**WHAT THIS TASK INVOLVES**
Without leaving out a single line, restate the entries below exactly.

**Source texts of formatted documents**
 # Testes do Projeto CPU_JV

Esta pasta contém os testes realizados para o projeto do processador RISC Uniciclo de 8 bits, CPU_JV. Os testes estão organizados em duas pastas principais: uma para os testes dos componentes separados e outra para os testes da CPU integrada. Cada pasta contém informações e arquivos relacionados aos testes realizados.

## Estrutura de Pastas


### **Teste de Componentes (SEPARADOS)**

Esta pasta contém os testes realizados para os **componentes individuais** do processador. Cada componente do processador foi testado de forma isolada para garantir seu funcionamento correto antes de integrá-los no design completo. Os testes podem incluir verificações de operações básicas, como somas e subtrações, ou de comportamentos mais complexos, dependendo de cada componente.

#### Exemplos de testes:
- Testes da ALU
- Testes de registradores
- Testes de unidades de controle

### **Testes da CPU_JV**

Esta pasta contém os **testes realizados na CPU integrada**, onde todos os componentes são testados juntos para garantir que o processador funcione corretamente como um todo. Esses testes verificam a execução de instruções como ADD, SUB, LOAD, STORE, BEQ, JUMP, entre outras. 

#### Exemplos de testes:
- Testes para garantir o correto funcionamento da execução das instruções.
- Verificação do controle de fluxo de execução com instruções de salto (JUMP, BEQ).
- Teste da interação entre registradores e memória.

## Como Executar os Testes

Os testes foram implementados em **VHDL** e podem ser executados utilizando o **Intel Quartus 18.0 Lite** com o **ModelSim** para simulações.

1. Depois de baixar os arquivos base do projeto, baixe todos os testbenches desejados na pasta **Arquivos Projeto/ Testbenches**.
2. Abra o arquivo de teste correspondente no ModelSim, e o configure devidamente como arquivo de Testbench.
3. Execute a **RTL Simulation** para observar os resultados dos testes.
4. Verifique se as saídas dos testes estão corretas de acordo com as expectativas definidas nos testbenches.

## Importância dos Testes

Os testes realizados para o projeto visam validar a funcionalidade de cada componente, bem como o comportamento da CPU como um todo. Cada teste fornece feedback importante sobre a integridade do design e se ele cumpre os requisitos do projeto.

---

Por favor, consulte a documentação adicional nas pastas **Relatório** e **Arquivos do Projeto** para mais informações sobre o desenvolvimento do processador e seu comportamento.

**REPLY TO THE EXERCISE**
 # Testes do Projeto CPU_JV

Esta pasta contém os testes realizados para o projeto do processador RISC Uniciclo de 8 bits, CPU_JV. Os testes estão organizados em duas pastas principais: uma para os testes dos componentes separados e outra para os testes da CPU integrada. Cada pasta contém informações e arquivos relacionados aos testes realizados.

## Estrutura de Pastas


### **Teste de Componentes (SEPARADOS)**

Esta pasta contém os testes realizados para os **componentes individuais** do processador. Cada componente do processador foi testado de forma isolada para garantir seu funcionamento correto antes de integrá-los no design completo. Os testes podem incluir verificações de operações básicas, como somas e subtrações, ou de comportamentos mais complexos, dependendo de cada componente.

#### Exemplos de testes:
- Testes da ALU
- Testes de registradores
- Testes de unidades de controle

### **Testes da CPU_JV**

Esta pasta contém os **testes realizados na CPU integrada**, onde todos os componentes são testados juntos para garantir que o processador funcione corretamente como um todo. Esses testes verificam a execução de instruções como ADD, SUB, LOAD, STORE, BEQ, JUMP, entre outras. 

#### Exemplos de testes:
- Testes para garantir o correto funcionamento da execução das instruções.
- Verificação do controle de fluxo de execução com instruções de salto (JUMP, BEQ).
- Teste da interação entre registradores e memória.

## Como Executar os Testes

Os testes foram implementados em **VHDL** e podem ser executados utilizando o **Intel Quartus 18.0 Lite** com o **ModelSim** para simulações.

1. Depois de baixar os arquivos base do projeto, baixe todos os testbenches desejados na pasta **Arquivos Projeto/ Testbenches**.
2. Abra o arquivo de teste correspondente no ModelSim, e o configure devidamente como arquivo de Testbench.
3. Execute a **RTL Simulation** para observar os resultados dos testes.
4. Verifique se as saídas dos testes estão corretas de acordo com as expectativas definidas nos testbenches.

## Importância dos Testes

Os testes realizados para o projeto visam validar a funcionalidade de cada componente, bem como o comportamento da CPU como um todo. Cada teste fornece feedback importante sobre a integridade do design e se ele cumpre os requisitos do projeto.

---

Por favor, consulte a documentação adicional nas pastas **Relatório** e **Arquivos do Projeto** para mais informações sobre o desenvolvimento do processador e seu comportamento.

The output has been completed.